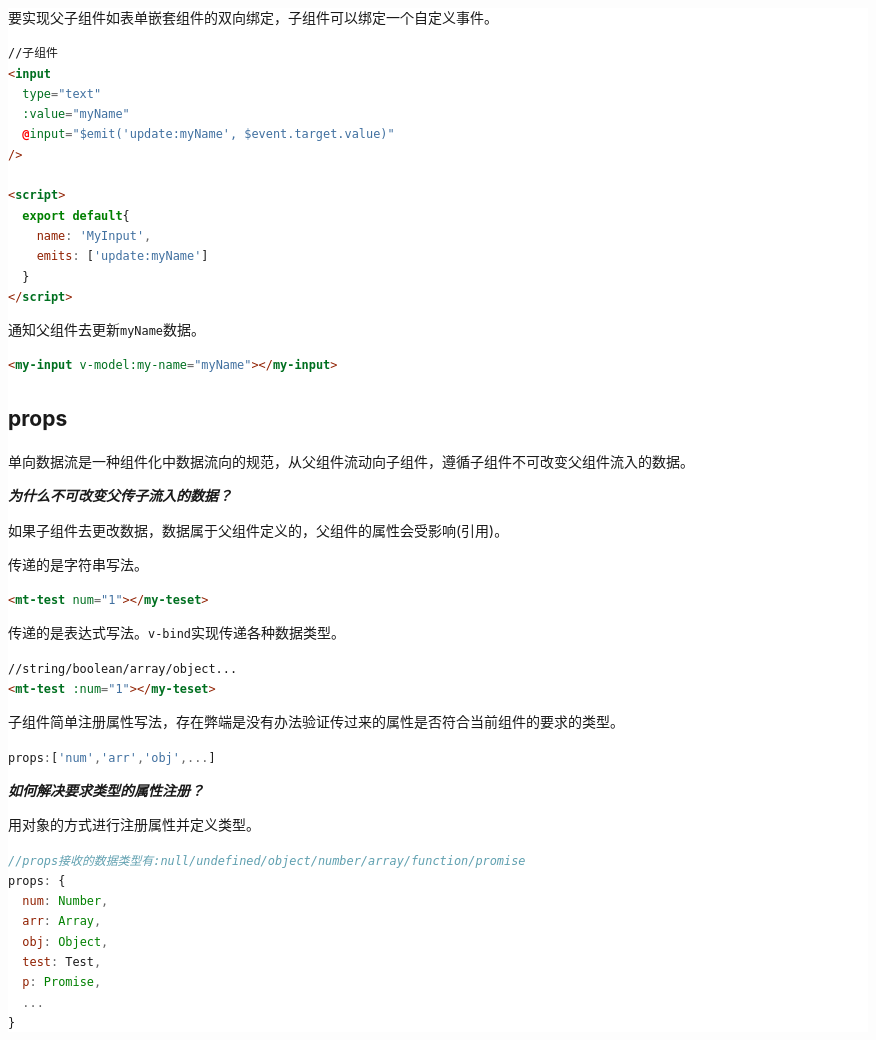 要实现父子组件如表单嵌套组件的双向绑定，子组件可以绑定一个自定义事件。

```html
//子组件
<input 
  type="text" 
  :value="myName" 
  @input="$emit('update:myName', $event.target.value)" 
/>

<script>
  export default{
    name: 'MyInput',
    emits: ['update:myName']
  }
</script>
```

通知父组件去更新`myName`数据。

```html
<my-input v-model:my-name="myName"></my-input>
```





## props

单向数据流是一种组件化中数据流向的规范，从父组件流动向子组件，遵循子组件不可改变父组件流入的数据。

**_为什么不可改变父传子流入的数据？_**

如果子组件去更改数据，数据属于父组件定义的，父组件的属性会受影响(引用)。

传递的是字符串写法。

```html
<mt-test num="1"></my-teset>
```

传递的是表达式写法。`v-bind`实现传递各种数据类型。

```html
//string/boolean/array/object...
<mt-test :num="1"></my-teset>
```

子组件简单注册属性写法，存在弊端是没有办法验证传过来的属性是否符合当前组件的要求的类型。

```js
props:['num','arr','obj',...]
```

**_如何解决要求类型的属性注册？_**

用对象的方式进行注册属性并定义类型。

```js
//props接收的数据类型有:null/undefined/object/number/array/function/promise
props: {
  num: Number,
  arr: Array,
  obj: Object,
  test: Test,
  p: Promise,
  ...
}
```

Work order: Return every line of the records in which the word "myName" is found.

Finished exercise:
  :value="myName" 
  @input="$emit('update:myName', $event.target.value)" 
    emits: ['update:myName']
通知父组件去更新`myName`数据。
<my-input v-model:my-name="myName"></my-input>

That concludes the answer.